Sources: MLB finalizing return-to-play proposal (Passan)

Couldn’t have posted this in the thread we already have open about when the season is going to start? You know, the other thread that you also started about this topic!
 
One guy tests positive and the season is over. Only half-kidding.

I mean, besides the player-compensation issue, that is the other massive hurdle—and one that I think is ultimately more substantial to actual playing the season (as opposed to just setting a date for starting it).

If a player tests positive, there's a non-trivial chance it'll end up being more than one player by the time they've ascertained there's a positive case—so what happens if a sixth of the proposed thirty-man active roster is suddenly medically ineligible? Or if two teams playing a three-game series suddenly each lose half their players to medical ineligibility? And, even if cases are caught at the single-player level, how many individual cases can a roster withstand? What if a player tests negative, but a household member comes up positive? Is that player medically ineligible anyways, as a precaution?

Lots of questions—and of course none of this even mentions how competitively fraught everything could get. For instance, say the Braves were to lose Acuña, Albies, and Swanson for a 14–21-day stretch in precautionary quarantine, and that happens to coincide with a few series against top division rivals. Or say the Twins lose their whole bullpen for 14–21 days right before the postseason?

Going to be strange baseball, if there's a season at all, for a hell of a host of reasons.
 
I mean, besides the player-compensation issue, that is the other massive hurdle—and one that I think is ultimately more substantial to actual playing the season (as opposed to just setting a date for starting it).

If a player tests positive, there's a non-trivial chance it'll end up being more than one player by the time they've ascertained there's a positive case—so what happens if a sixth of the proposed thirty-man active roster is suddenly medically ineligible? Or if two teams playing a three-game series suddenly each lose half their players to medical ineligibility? And, even if cases are caught at the single-player level, how many individual cases can a roster withstand? What if a player tests negative, but a household member comes up positive? Is that player medically ineligible anyways, as a precaution?

Lots of questions—and of course none of this even mentions how competitively fraught everything could get. For instance, say the Braves were to lose Acuña, Albies, and Swanson for a 14–21-day stretch in precautionary quarantine, and that happens to coincide with a few series against top division rivals. Or say the Twins lose their whole bullpen for 14–21 days right before the postseason?

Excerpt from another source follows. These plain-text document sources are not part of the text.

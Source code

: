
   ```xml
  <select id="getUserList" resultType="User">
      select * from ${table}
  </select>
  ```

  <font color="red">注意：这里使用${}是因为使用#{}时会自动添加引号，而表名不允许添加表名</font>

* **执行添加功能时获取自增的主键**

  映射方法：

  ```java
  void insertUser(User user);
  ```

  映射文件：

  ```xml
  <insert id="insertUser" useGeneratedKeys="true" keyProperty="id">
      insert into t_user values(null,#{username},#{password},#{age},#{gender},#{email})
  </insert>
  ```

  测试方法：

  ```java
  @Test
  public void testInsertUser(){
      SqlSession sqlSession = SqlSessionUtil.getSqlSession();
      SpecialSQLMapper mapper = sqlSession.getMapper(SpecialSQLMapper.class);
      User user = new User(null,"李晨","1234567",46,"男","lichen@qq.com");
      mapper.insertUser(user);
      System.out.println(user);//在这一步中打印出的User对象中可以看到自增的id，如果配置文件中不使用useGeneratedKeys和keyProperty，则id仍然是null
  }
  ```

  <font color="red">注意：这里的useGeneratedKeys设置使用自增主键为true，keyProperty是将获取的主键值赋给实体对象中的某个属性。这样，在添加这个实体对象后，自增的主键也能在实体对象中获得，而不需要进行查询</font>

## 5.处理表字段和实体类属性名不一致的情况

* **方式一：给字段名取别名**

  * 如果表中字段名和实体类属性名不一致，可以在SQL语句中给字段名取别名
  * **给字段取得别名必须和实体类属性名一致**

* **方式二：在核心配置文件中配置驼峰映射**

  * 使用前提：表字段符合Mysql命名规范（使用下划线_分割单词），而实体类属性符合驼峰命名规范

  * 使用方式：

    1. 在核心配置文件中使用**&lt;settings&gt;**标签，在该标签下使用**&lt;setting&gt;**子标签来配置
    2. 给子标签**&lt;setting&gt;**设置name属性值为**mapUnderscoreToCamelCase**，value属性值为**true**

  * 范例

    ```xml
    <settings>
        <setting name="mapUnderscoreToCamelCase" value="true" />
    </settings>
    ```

Going to be strange baseball, if there's a season at all, for a hell of a host of reasons.

This is what I brought up in the other restart the season topic (bringing me back to why are there 2 topics for the same issue), but I digress. When a player catches the virus, there will be a large portion of that team and other teams said player has played against that will need to be held out for precaution. How does MLB handle this? How can a team be penalized if their players catch it? And what will it take for the season to be called off again? Will it need to be a Bryce Harper or Mike Trout catching the virus, or if someone like Charlie Culberson or Johan Camargo catch it would it get the same reaction from MLB?